Exercise directions:
When you transcribe the lines below, keep every word the same and leave the pictures behind.

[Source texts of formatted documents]
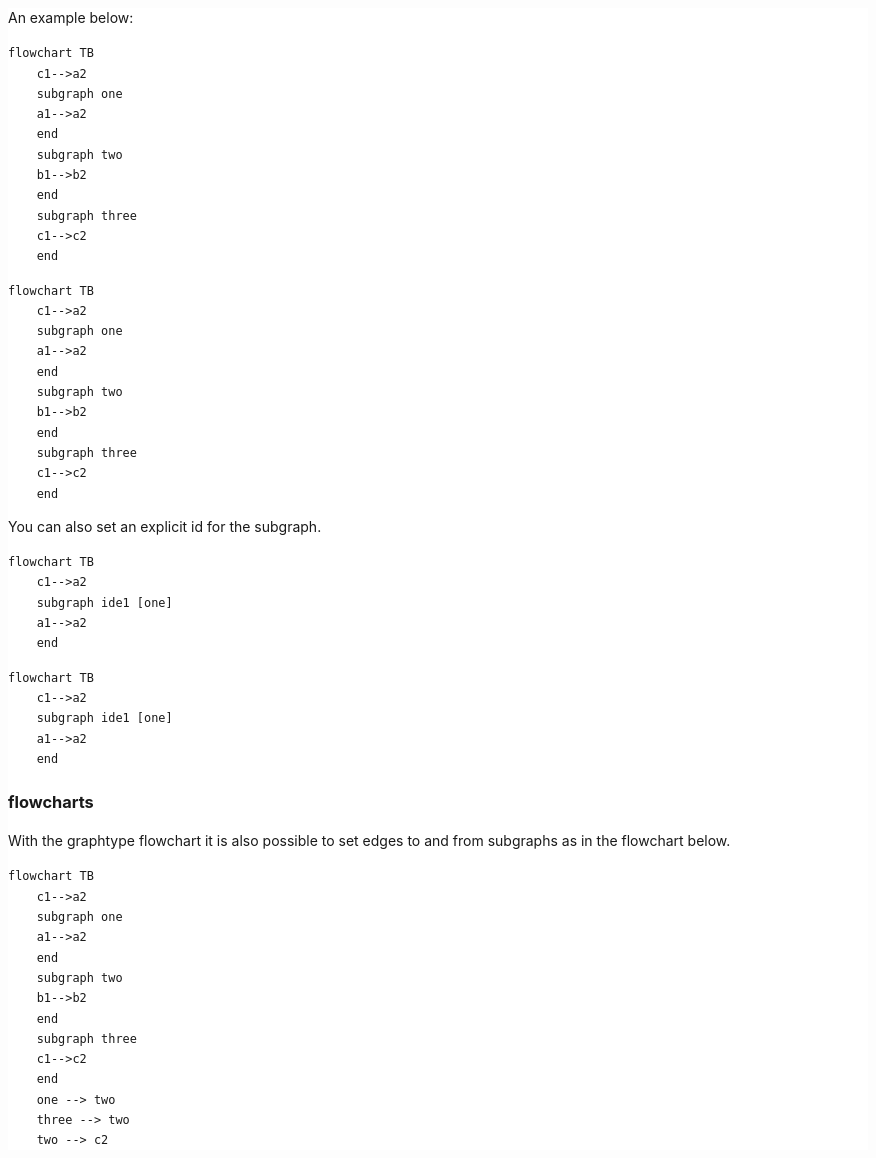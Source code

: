 An example below:

```mermaid-example
flowchart TB
    c1-->a2
    subgraph one
    a1-->a2
    end
    subgraph two
    b1-->b2
    end
    subgraph three
    c1-->c2
    end
```

```mermaid
flowchart TB
    c1-->a2
    subgraph one
    a1-->a2
    end
    subgraph two
    b1-->b2
    end
    subgraph three
    c1-->c2
    end
```

You can also set an explicit id for the subgraph.

```mermaid-example
flowchart TB
    c1-->a2
    subgraph ide1 [one]
    a1-->a2
    end
```

```mermaid
flowchart TB
    c1-->a2
    subgraph ide1 [one]
    a1-->a2
    end
```

### flowcharts

With the graphtype flowchart it is also possible to set edges to and from subgraphs as in the flowchart below.

```mermaid-example
flowchart TB
    c1-->a2
    subgraph one
    a1-->a2
    end
    subgraph two
    b1-->b2
    end
    subgraph three
    c1-->c2
    end
    one --> two
    three --> two
    two --> c2
```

Response area:
Source code

: An example below:

```mermaid-example
flowchart TB
    c1-->a2
    subgraph one
    a1-->a2
    end
    subgraph two
    b1-->b2
    end
    subgraph three
    c1-->c2
    end
```

```mermaid
flowchart TB
    c1-->a2
    subgraph one
    a1-->a2
    end
    subgraph two
    b1-->b2
    end
    subgraph three
    c1-->c2
    end
```

You can also set an explicit id for the subgraph.

```mermaid-example
flowchart TB
    c1-->a2
    subgraph ide1 [one]
    a1-->a2
    end
```

```mermaid
flowchart TB
    c1-->a2
    subgraph ide1 [one]
    a1-->a2
    end
```

### flowcharts

With the graphtype flowchart it is also possible to set edges to and from subgraphs as in the flowchart below.

```mermaid-example
flowchart TB
    c1-->a2
    subgraph one
    a1-->a2
    end
    subgraph two
    b1-->b2
    end
    subgraph three
    c1-->c2
    end
    one --> two
    three --> two
    two --> c2
```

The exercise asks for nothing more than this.